High angular diffusion tensor imaging estimation from minimal evenly distributed diffusion gradient directions

Abstract

Diffusion-weighted Imaging (DWI) is a non-invasive imaging technique based on Magnetic Resonance Imaging (MRI) principles to measure water diffusivity and reveal details of the underlying brain micro-structure. By fitting a tensor model to quantify the directionality of water diffusion a Diffusion Tensor Image (DTI) can be derived and scalar measures, such as fractional anisotropy (FA), can then be estimated from the DTI to summarise quantitative microstructural information for clinical studies. In particular, FA has been shown to be a useful research metric to identify tissue abnormalities in neurological disease (e.g. decreased anisotropy as a proxy for tissue damage). However, time constraints in clinical practice lead to low angular resolution diffusion imaging (LARDI) acquisitions that can cause inaccurate FA value estimates when compared to those generated from high angular resolution diffusion imaging (HARDI) acquisitions. In this work, we propose High Angular DTI Estimation Network (HADTI-Net) to estimate an enhanced DTI model from LARDI with a set of minimal and evenly distributed diffusion gradient directions. Extensive experiments have been conducted to show the reliability and generalisation of HADTI-Net to generate high angular DTI estimation from any minimal evenly distributed diffusion gradient directions and to explore the feasibility of applying a data-driven method for this task. The code repository of this work and other related works can be found at https://mri-synthesis.github.io/.

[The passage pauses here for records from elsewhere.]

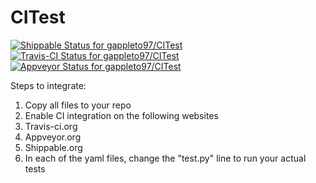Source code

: # CITest

[ ![Shippable Status for gappleto97/CITest](https://img.shields.io/shippable/5699df471895ca44746ffb9f/master.svg?maxAge=2592000&label=Linux)](https://app.shippable.com/projects/5699df471895ca44746ffb9f) [ ![Travis-CI Status for gappleto97/CITest](https://img.shields.io/travis/gappleto97/CITest/master.svg?maxAge=2592000&label=OSX)](https://travis-ci.org/gappleto97/CITest) [ ![Appveyor Status for gappleto97/CITest](https://img.shields.io/appveyor/ci/gruntjs/grunt/master.svg?maxAge=2592000&label=Windows)](https://ci.appveyor.com/project/gappleto97/citest)

Steps to integrate:

1. Copy all files to your repo
2. Enable CI integration on the following websites
  1. Travis-ci.org
  2. Appveyor.org
  3. Shippable.org
3. In each of the yaml files, change the "test.py" line to run your actual tests
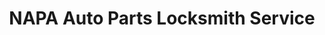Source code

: ---
title: "NAPA Auto Parts Locksmith Service"
url: /new-rochelle/napa-auto-parts-locksmith-service/
shop: Schlüsseldienst
---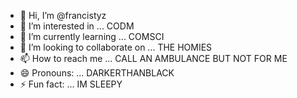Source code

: - 👋 Hi, I’m @francistyz
- 👀 I’m interested in ... CODM
- 🌱 I’m currently learning ... COMSCI
- 💞️ I’m looking to collaborate on ... THE HOMIES
- 📫 How to reach me ... CALL AN AMBULANCE BUT NOT FOR ME 
- 😄 Pronouns: ... DARKERTHANBLACK
- ⚡ Fun fact: ... IM SLEEPY


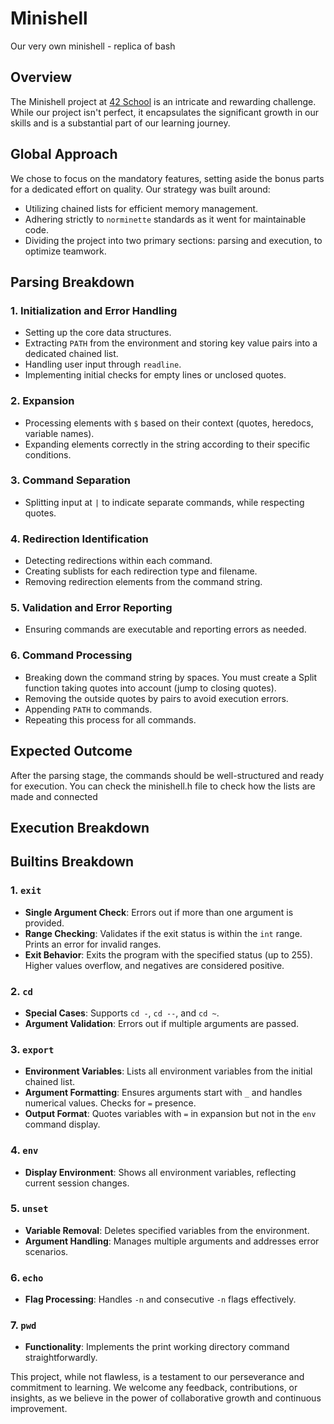 # Minishell
Our very own minishell - replica of bash

## Overview

The Minishell project at [42 School](https://www.42.fr/) is an intricate and rewarding challenge. While our project isn't perfect, it encapsulates the significant growth in our skills and is a substantial part of our learning journey.

## Global Approach

We chose to focus on the mandatory features, setting aside the bonus parts for a dedicated effort on quality. Our strategy was built around:
- Utilizing chained lists for efficient memory management.
- Adhering strictly to `norminette` standards as it went for maintainable code.
- Dividing the project into two primary sections: parsing and execution, to optimize teamwork.

## Parsing Breakdown

### 1. Initialization and Error Handling
- Setting up the core data structures.
- Extracting `PATH` from the environment and storing key value pairs into a dedicated chained list.
- Handling user input through `readline`.
- Implementing initial checks for empty lines or unclosed quotes.

### 2. Expansion
- Processing elements with `$` based on their context (quotes, heredocs, variable names).
- Expanding elements correctly in the string according to their specific conditions.

### 3. Command Separation
- Splitting input at `|` to indicate separate commands, while respecting quotes.
  
### 4. Redirection Identification
- Detecting redirections within each command.
- Creating sublists for each redirection type and filename.
- Removing redirection elements from the command string.

### 5. Validation and Error Reporting
- Ensuring commands are executable and reporting errors as needed.

### 6. Command Processing
- Breaking down the command string by spaces. You must create a Split function taking quotes into account (jump to closing quotes).
- Removing the outside quotes by pairs to avoid execution errors.
- Appending `PATH` to commands.
- Repeating this process for all commands.

## Expected Outcome
After the parsing stage, the commands should be well-structured and ready for execution. You can check the minishell.h file to check how the lists are made and connected
  
## Execution Breakdown


## Builtins Breakdown

### 1. `exit`
- **Single Argument Check**: Errors out if more than one argument is provided.
- **Range Checking**: Validates if the exit status is within the `int` range. Prints an error for invalid ranges.
- **Exit Behavior**: Exits the program with the specified status (up to 255). Higher values overflow, and negatives are considered positive.

### 2. `cd`
- **Special Cases**: Supports `cd -`, `cd --`, and `cd ~`.
- **Argument Validation**: Errors out if multiple arguments are passed.

### 3. `export`
- **Environment Variables**: Lists all environment variables from the initial chained list.
- **Argument Formatting**: Ensures arguments start with `_` and handles numerical values. Checks for `=` presence.
- **Output Format**: Quotes variables with `=` in expansion but not in the `env` command display.

### 4. `env`
- **Display Environment**: Shows all environment variables, reflecting current session changes.

### 5. `unset`
- **Variable Removal**: Deletes specified variables from the environment.
- **Argument Handling**: Manages multiple arguments and addresses error scenarios.

### 6. `echo`
- **Flag Processing**: Handles `-n` and consecutive `-n` flags effectively.

### 7. `pwd`
- **Functionality**: Implements the print working directory command straightforwardly.


This project, while not flawless, is a testament to our perseverance and commitment to learning. We welcome any feedback, contributions, or insights, as we believe in the power of collaborative growth and continuous improvement.


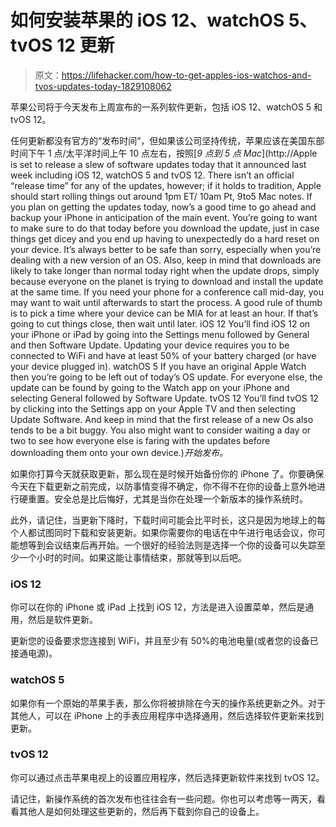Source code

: # 如何安装苹果的 iOS 12、watchOS 5、tvOS 12 更新

> 原文：<https://lifehacker.com/how-to-get-apples-ios-watchos-and-tvos-updates-today-1829108062>

苹果公司将于今天发布上周宣布的一系列软件更新，包括 iOS 12、watchOS 5 和 tvOS 12。



任何更新都没有官方的“发布时间”，但如果该公司坚持传统，苹果应该在美国东部时间下午 1 点/太平洋时间上午 10 点左右，按照[*9 点到 5 点 Mac*](http://Apple is set to release a slew of software updates today that it announced last week including iOS 12, watchOS 5 and tvOS 12\.  There isn’t an official “release time” for any of the updates, however; if it holds to tradition, Apple should start rolling things out around 1pm ET/ 10am Pt, 9to5 Mac notes.  If you plan on getting the updates today, now’s a good time to go ahead and backup your iPhone in anticipation of the main event. You’re going to want to make sure to do that today before you download the update, just in case things get dicey and you end up having to unexpectedly do a hard reset on your device. It’s always better to be safe than sorry, especially when you’re dealing with a new version of an OS.  Also, keep in mind that downloads are likely to take longer than normal today right when the update drops, simply because everyone on the planet is trying to download and install the update at the same time. If you need your phone for a conference call mid-day, you may want to wait until afterwards to start the process. A good rule of thumb is to pick a time where your device can be MIA for at least an hour. If that’s going to cut things close, then wait until later.  iOS 12 You’ll find iOS 12 on your iPhone or iPad by going into the Settings menu followed by General and then Software Update.  Updating your device requires you to be connected to WiFi and have at least 50% of your battery charged (or have your device plugged in).  watchOS 5 If you have an original Apple Watch then you’re going to be left out of today’s OS update. For everyone else, the update can be found by going to the Watch app on your iPhone and selecting General followed by Software Update.  tvOS 12 You’ll find tvOS 12 by clicking into the Settings app on your Apple TV and then selecting Update Software.   And keep in mind that the first release of a new Os also tends to be a bit buggy. You also might want to consider waiting a day or two to see how everyone else is faring with the updates before downloading them onto your own device.)*开始发布。*

如果你打算今天就获取更新，那么现在是时候开始备份你的 iPhone 了。你要确保今天在下载更新之前完成，以防事情变得不确定，你不得不在你的设备上意外地进行硬重置。安全总是比后悔好，尤其是当你在处理一个新版本的操作系统时。

此外，请记住，当更新下降时，下载时间可能会比平时长，这只是因为地球上的每个人都试图同时下载和安装更新。如果你需要你的电话在中午进行电话会议，你可能想等到会议结束后再开始。一个很好的经验法则是选择一个你的设备可以失踪至少一个小时的时间。如果这能让事情结束，那就等到以后吧。

### iOS 12

你可以在你的 iPhone 或 iPad 上找到 iOS 12，方法是进入设置菜单，然后是通用，然后是软件更新。

更新您的设备要求您连接到 WiFi，并且至少有 50%的电池电量(或者您的设备已接通电源)。

### watchOS 5

如果你有一个原始的苹果手表，那么你将被排除在今天的操作系统更新之外。对于其他人，可以在 iPhone 上的手表应用程序中选择通用，然后选择软件更新来找到更新。

### tvOS 12

你可以通过点击苹果电视上的设置应用程序，然后选择更新软件来找到 tvOS 12。

请记住，新操作系统的首次发布也往往会有一些问题。你也可以考虑等一两天，看看其他人是如何处理这些更新的，然后再下载到你自己的设备上。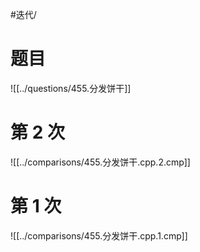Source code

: #迭代/

# 题目

![[../questions/455.分发饼干]]

# 第 2 次

![[../comparisons/455.分发饼干.cpp.2.cmp]]

# 第 1 次

![[../comparisons/455.分发饼干.cpp.1.cmp]]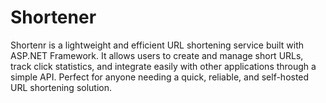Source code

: # Shortener
Shortenr is a lightweight and efficient URL shortening service built with ASP.NET Framework. It allows users to create and manage short URLs, track click statistics, and integrate easily with other applications through a simple API. Perfect for anyone needing a quick, reliable, and self-hosted URL shortening solution.
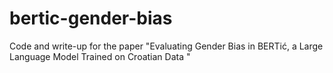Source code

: # bertic-gender-bias
Code and write-up for the paper "Evaluating Gender Bias in BERTić, a Large Language Model Trained on Croatian Data "

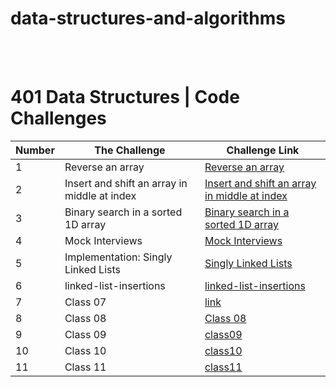 # **data-structures-and-algorithms**

<br>
<br>


# **401 Data Structures | Code Challenges**

Number | The Challenge | Challenge Link
------ | --------------|------
1 | Reverse an array | [Reverse an array](https://github.com/AyahHameedat/data-structures-and-algorithms/blob/main/java/Challenge1/README.md)
2 | Insert and shift an array in middle at index | [Insert and shift an array in middle at index](https://github.com/AyahHameedat/data-structures-and-algorithms/tree/main/java-array-insert-shift)
3 | Binary search in a sorted 1D array | [Binary search in a sorted 1D array](https://github.com/AyahHameedat/data-structures-and-algorithms/tree/main/java-array-binary-search)
4 | Mock Interviews | [Mock Interviews](https://docs.google.com/spreadsheets/d/1sJKQxLgoQdPtCGX3xyZRLOSY-jTazIF26rxGwe5D2LI/edit#gid=0)
5 | Implementation: Singly Linked Lists | [Singly Linked Lists](https://github.com/AyahHameedat/data-structures-and-algorithms/blob/main/linkedList/app/src/README.md)
6 | linked-list-insertions | [linked-list-insertions](https://github.com/AyahHameedat/data-structures-and-algorithms/blob/main/class06/app/src/README.md)
7 |  Class 07  | [link]()
8 |  Class 08  | [Class 08](https://github.com/AyahHameedat/data-structures-and-algorithms/blob/main/class06/app/src/main/README.md)
9 |  Class 09  | [class09](https://docs.google.com/spreadsheets/d/12OXI9ZCxSJYfhd1ReiWf_NCsVerZeknTYExHA4Y8HSY/edit#gid=0)
10|  Class 10  | [class10](https://github.com/AyahHameedat/data-structures-and-algorithms/blob/main/class10/app/README.md)
11|  Class 11  | [class11](https://github.com/AyahHameedat/data-structures-and-algorithms/blob/main/class10/app/pseudoQueue.md)

<br>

Keywords: DTI; DWI; MRI; deep learning; fractional anisotropy; high angular resolution.

Figure 1

Mean FA of WM in DTIs generated using different numbers of evenly distributed diffusion gradient directions with 95% CI. Due to its nature, the Kennard-Stone algorithm guarantees that the lower number of direction samples are always included in higher ones (e.g., the 6 evenly distributed directions are part of the 12 evenly distributed ones).

Figure 2

Detailed framework of the proposed HADTI-Net. HADTI-Net takes a concatenated patch of 3D T1-weighted, b0, and diffusion-weighted images with 6 minimal evenly distributed directions to predict an enhanced LAR-DTI.

Figure 3

Visualisations of (A) LAR-DTI, (B) HAR-DTI, enhanced LAR-DTI by (C) DeepDTI and (D) HADTI-Net using (A) as the input for a testing subject. From the top to bottom are the axial, coronal, and sagittal views, each including a zoomed region of interest. The color coding of the diffusion tensor indicates directionality, whereby red, green, and blue represent right-left, anterior-posterior, and inferior-superior directions, respectively.

Figure 4

Mean absolute FA differences for LAR-DTI and enhanced LAR-DTI by HADTI-Net in 72 WM tracts and entire WM region. Analysed WM tracts in order of apperance: arcuate fascicle (AF), anterior thalamic radiation (ATR), commissure anterior (CA), corpus callosum (CC) and its subregions (rostrum, genu, rostral body, anterior midbody, posterior midbody, isthmus, and splenium), cingulum (CG), corticospinal tract (CST), Middle longitudinal fascicle (MLF), fronto-pontine tract (FPT), fornix (FX), inferior cerebellar peduncle (ICP), inferior occipito-frontal fascicle (IFO), inferior longitudinal fascicle (ILF), middle cerebellar peduncle (MCP), optic radiation (OR), parieto-occipital pontine (POPT), superior cerebellar peduncle (SCP), superior longitudinal fascicle (SLF), superior thalamic radiation (STR), uncinate fascicle (UF), thalamo-prefrontal (T_PREF), thalamo-premotor (T_PREM), thalamo-precentral (T_PREC), thalamo-postcentral (T_POSTC), thalamo-parietal (T_PAR), thalamo-occipital (T_OCC), striato-fronto-orbital (ST_FO), striato-prefrontal (ST_PREF), striato-premotor (ST_PREM), striato-precentral (ST_PREC), striato-postcentral (ST_POSTC), striato-parietal (ST_PAR), and striato-occipital (ST_OCC).

Figure 5

The distribution of the absolute FA differences when comparing LAR-DTI and enhanced LAR-DTI by HADTI-Net to HAR-DTI for all the testing subjects in each individual WM tract. The reported FA differences for different brain disorders are marked with corresponding annotations. Significant differences between LARDI and enhanced LAR-DTI values inside the selected WM tracts are marked on the top of each violin plot with a $\ast$ ($p<0.01$).

Figure 6

The flow chart for the genralisation experimental design and data preparation. Each set of inputs is then fed to the trained HADTI-Net to generate the enhanced LAR-DTI estimates and the MAE of FA when compared to HAR-DTI is calculated.